It happens every year around this time. People around the world start gearing up for the winter holiday season, despite political and/or religious beliefs. Everyone has their standard traditions, music included. Since 1986, pop fans from all over have had the opportunity to have the Chris Stamey and Friends Christmas Time to add to their traditional holiday music list. Released at the time as a seven song release, Chris revisited the project in 1994, adding more friends and tracks for a total of seventeen tunes. Fast forward to 2006 and now we have a new and improved version, The dB's And Friends "Christmas Time Again" with an impressive twenty one songs.
Let me give you a quick lowdown, for those not in the know, about Chris Stamey/The dB's. Back in the late 1970's, the Winston-Salem region of North Carolina was a happening hotbed of the indie pop music scene. That none of the people from that time and space never broke in a big way, is a mystery to it's myriad of fans, as they were as important to that genre and time as The Beatles were to theirs.
Not to discount the roles that members Peter Holsapple, Will Rigby, and Gene Holder brought to the mix, founder Chris Stamey was known not just for his musicianship but as being the-guy-behind-the-console producer of choice for a lot of other, more well known artists. When someone has a list of people like R.E.M./Michael Stipe, Ryan Adams, Jack Bruce, Matthew Sweet, and Andy Partridge on their resume, and Stamey does, you would think that more people would sit up and take notice. But nope… didn't happen. Still, that didn't stop The dB's from making their music and being a part of a scene that includes other artists like Alex Chilton and Big Star.
So, back to the Christmas Time CDs.
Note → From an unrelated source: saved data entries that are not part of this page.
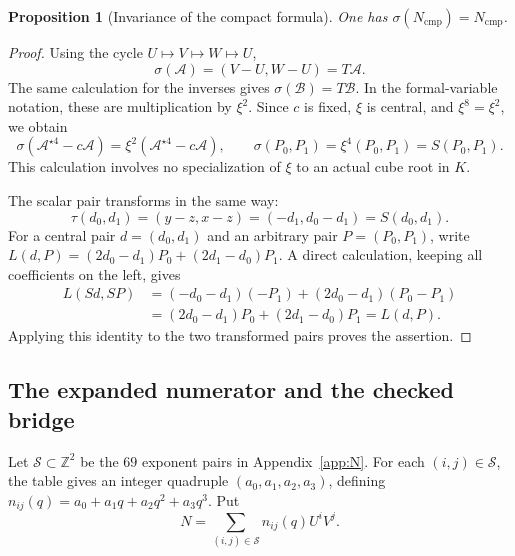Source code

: \documentclass[11pt,letterpaper]{article}
\newtheorem{proposition}[theorem]{Proposition}
\theoremstyle{definition}
\theoremstyle{remark}
\newcommand{\ZZ}{\mathbb Z}
\begin{document}
\begin{proposition}[Invariance of the compact formula]\label{prop:invariance}
One has $\sigma(N_{\mathrm{cmp}})=N_{\mathrm{cmp}}$.
\end{proposition}
\begin{proof}
Using the cycle $U\mapsto V\mapsto W\mapsto U$,
\[
\sigma(\mathcal A)=(V-U,W-U)=T\mathcal A.
\]
The same calculation for the inverses gives
$\sigma(\mathcal B)=T\mathcal B$. In the formal-variable notation, these
are multiplication by $\xi^2$. Since $c$ is fixed, $\xi$ is central, and
$\xi^8=\xi^2$, we obtain
\[
\sigma(\mathcal A^{\star4}-c\mathcal A)
 =\xi^2(\mathcal A^{\star4}-c\mathcal A),\qquad
\sigma(P_0,P_1)=\xi^4(P_0,P_1)=S(P_0,P_1).
\]
This calculation involves no specialization of $\xi$ to an actual cube
root in $K$.

The scalar pair transforms in the same way:
\[
\tau(d_0,d_1)=(y-z,x-z)=(-d_1,d_0-d_1)=S(d_0,d_1).
\]
For a central pair $d=(d_0,d_1)$ and an arbitrary pair $P=(P_0,P_1)$,
write $L(d,P)=(2d_0-d_1)P_0+(2d_1-d_0)P_1$.
A direct calculation, keeping all coefficients on the left, gives
\begin{align*}
L(Sd,SP)
 &=(-d_0-d_1)(-P_1)+(2d_0-d_1)(P_0-P_1)\\
 &=(2d_0-d_1)P_0+(2d_1-d_0)P_1=L(d,P).
\end{align*}
Applying this identity to the two transformed pairs proves the assertion.
\end{proof}

\subsection{The expanded numerator and the checked bridge}

Let $\mathcal S\subset\ZZ^2$ be the $69$ exponent pairs in
Appendix~\ref{app:N}. For each $(i,j)\in\mathcal S$, the table gives an
integer quadruple $(a_0,a_1,a_2,a_3)$, defining
$n_{ij}(q)=a_0+a_1q+a_2q^2+a_3q^3$. Put
\begin{equation}\label{eq:Nexpanded}
N=\sum_{(i,j)\in\mathcal S}n_{ij}(q)U^iV^j.
\end{equation}
\end{document}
The original 1986 version, unfortunately out of print, was recorded by the Chris Stamey Group. That humble beginning was only seven tracks: "Christmas Time", "Something Came Over Me", "The Only Law That Santa Claus Understood", "Sha La La", "Snow Is Falling", "You're What I Want (For Christmas)" and "It's A Wonderful Life." The 1994 reincarnation saw ten additional tracks including more traditional songs like "Oh, Holy Night", "Silver Bells", "The Christmas Song" and "Feliz Navidad" all recorded by various forms of The dBs, solo and together, Alex Chilton/Big Star, Syd Straw, and Kirsten And Brent Lambert.
It's Christmas Time Again, adds four new tracks mostly recorded specifically for this project. It takes a step away from the first two versions of this album. Chris, Peter, Alex and friends have widened their circle of influence this time around. However these additions do not take away the feel of the earlier records, but fit in with every other song as if they were meant to be there right from the start.
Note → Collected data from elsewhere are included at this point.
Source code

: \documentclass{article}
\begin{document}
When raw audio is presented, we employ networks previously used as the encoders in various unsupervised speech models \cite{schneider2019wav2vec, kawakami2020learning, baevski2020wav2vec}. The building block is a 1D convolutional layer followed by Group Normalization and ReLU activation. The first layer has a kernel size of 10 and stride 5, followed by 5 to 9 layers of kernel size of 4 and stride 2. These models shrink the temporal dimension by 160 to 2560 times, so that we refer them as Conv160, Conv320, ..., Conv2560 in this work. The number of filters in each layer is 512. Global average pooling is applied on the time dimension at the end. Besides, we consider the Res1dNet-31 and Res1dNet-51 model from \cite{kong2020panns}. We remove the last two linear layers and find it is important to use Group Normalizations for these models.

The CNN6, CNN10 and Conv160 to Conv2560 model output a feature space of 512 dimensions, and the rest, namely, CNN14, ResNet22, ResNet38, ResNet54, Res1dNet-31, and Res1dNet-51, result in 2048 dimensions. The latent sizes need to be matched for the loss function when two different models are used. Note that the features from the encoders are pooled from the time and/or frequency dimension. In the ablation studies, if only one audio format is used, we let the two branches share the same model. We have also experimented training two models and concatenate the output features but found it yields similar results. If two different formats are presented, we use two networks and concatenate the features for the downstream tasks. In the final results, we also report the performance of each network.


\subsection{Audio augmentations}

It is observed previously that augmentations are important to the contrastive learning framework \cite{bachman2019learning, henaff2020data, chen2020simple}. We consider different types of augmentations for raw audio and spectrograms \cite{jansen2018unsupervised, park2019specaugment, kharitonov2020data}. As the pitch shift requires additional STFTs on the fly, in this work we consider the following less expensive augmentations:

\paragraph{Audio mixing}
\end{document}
Marshall Crenshaw, singer/songwriter, makes his contribution to the cause with a tender version of the '50s doo-wop classic song "Lonely Christmas". A fan of the fifties rock genre, Crenshaw (and his at the time trio) was not only the featured band in the film Peggy Sue Got Married but has also portrayed Buddy Holly (LaBamba). So he comes by these chops in an organic way and makes this song as authentic sounding as possible.
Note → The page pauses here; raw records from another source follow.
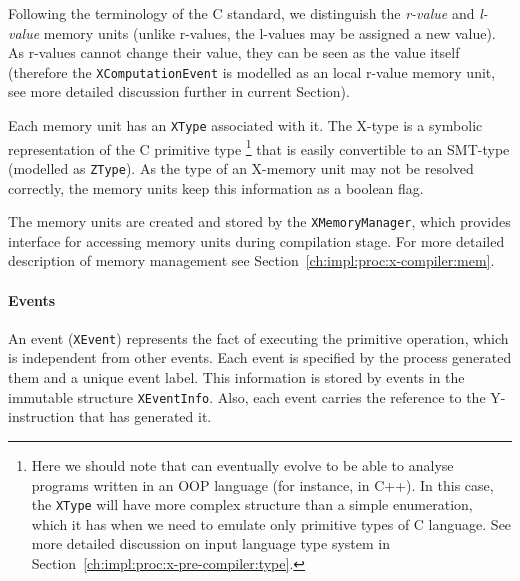 Following the terminology of the C standard, we distinguish the \textit{r-value} and \textit{l-value} memory units (unlike r-values, the l-values may be assigned a new value).
As r-values cannot change their value, they can be seen as the value itself (therefore the \texttt{XComputationEvent} is modelled as an local r-value memory unit, see more detailed discussion further in current Section).

Each memory unit has an \texttt{XType} associated with it.
The X-type is a symbolic representation of the C primitive type%
%
\footnote{Here we should note that \porthos[2] can eventually evolve to be able to analyse programs written in an OOP language (for instance, in C++). In this case, the \texttt{XType} will have more complex structure than a simple enumeration, which it has when we need to emulate only primitive types of C language. See more detailed discussion on input language type system in Section~\ref{ch:impl:proc:x-pre-compiler:type}.} %
%
that is easily convertible to an SMT-type (modelled as \texttt{ZType}).%
As the type of an X-memory unit may not be resolved correctly, the memory units keep this information as a boolean flag.

The memory units are created and stored by the \texttt{XMemoryManager}, which provides interface for accessing memory units during compilation stage.
For more detailed description of memory management see Section~\ref{ch:impl:proc:x-compiler:mem}.



\paragraph{Events}
\label{ch:impl:model:xgraph:evt}

An event (\texttt{XEvent}) represents the fact of executing the primitive operation, which is independent from other events.
Each event is specified by the process generated them and a unique event label.
This information is stored by events in the immutable structure \texttt{XEventInfo}.
Also, each event carries the reference to the Y-instruction that has generated it.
Singer/songwriter/producer Don Dixon collaborated with dBers Stamey and Peter Holsapple for a new version of his "Christmas Is Saturday", which highlights his unique vocal style and sound. A jazzy live version of "I Saw Three Ships" is a remarkable addition from Dixon also. Mr. Dixon is a smooth live performer, so much so, that it is only the inclusion of the audience's applause that gives away the fact that this was not a studio recording.
Thad Cockrell and Roman Candle joined together to record "Christmas Time Is Here", a lilting and lovely song that stands the chance of becoming a new classic holiday tune. The list is rounded out with the sweet "Christmas Lights" by relative newcomer Keegan Dewitt.
In a recent press release for "Christmas Time Again", executive producer and artist Chris Stamey had this to say about putting another version of Christmas songs out: "Home for the Holidays" is the theme here. This is the soundtrack of my guest-list for the dream holiday party: I can close my eyes and imagine the cast grabbing the mic, one after another, as the mistletoe swings in the breeze and the Yule log crackles and sparks." In the liner notes, he makes note of the amount of time between each of the three releases and jokes that "Guess I'll see you 'round about December 2016."
I may go through a couple of copies of this CD if I have to wait ten years for an updated version. Until then, I guess I'll have to be content with trying to get invited to that dream holiday party.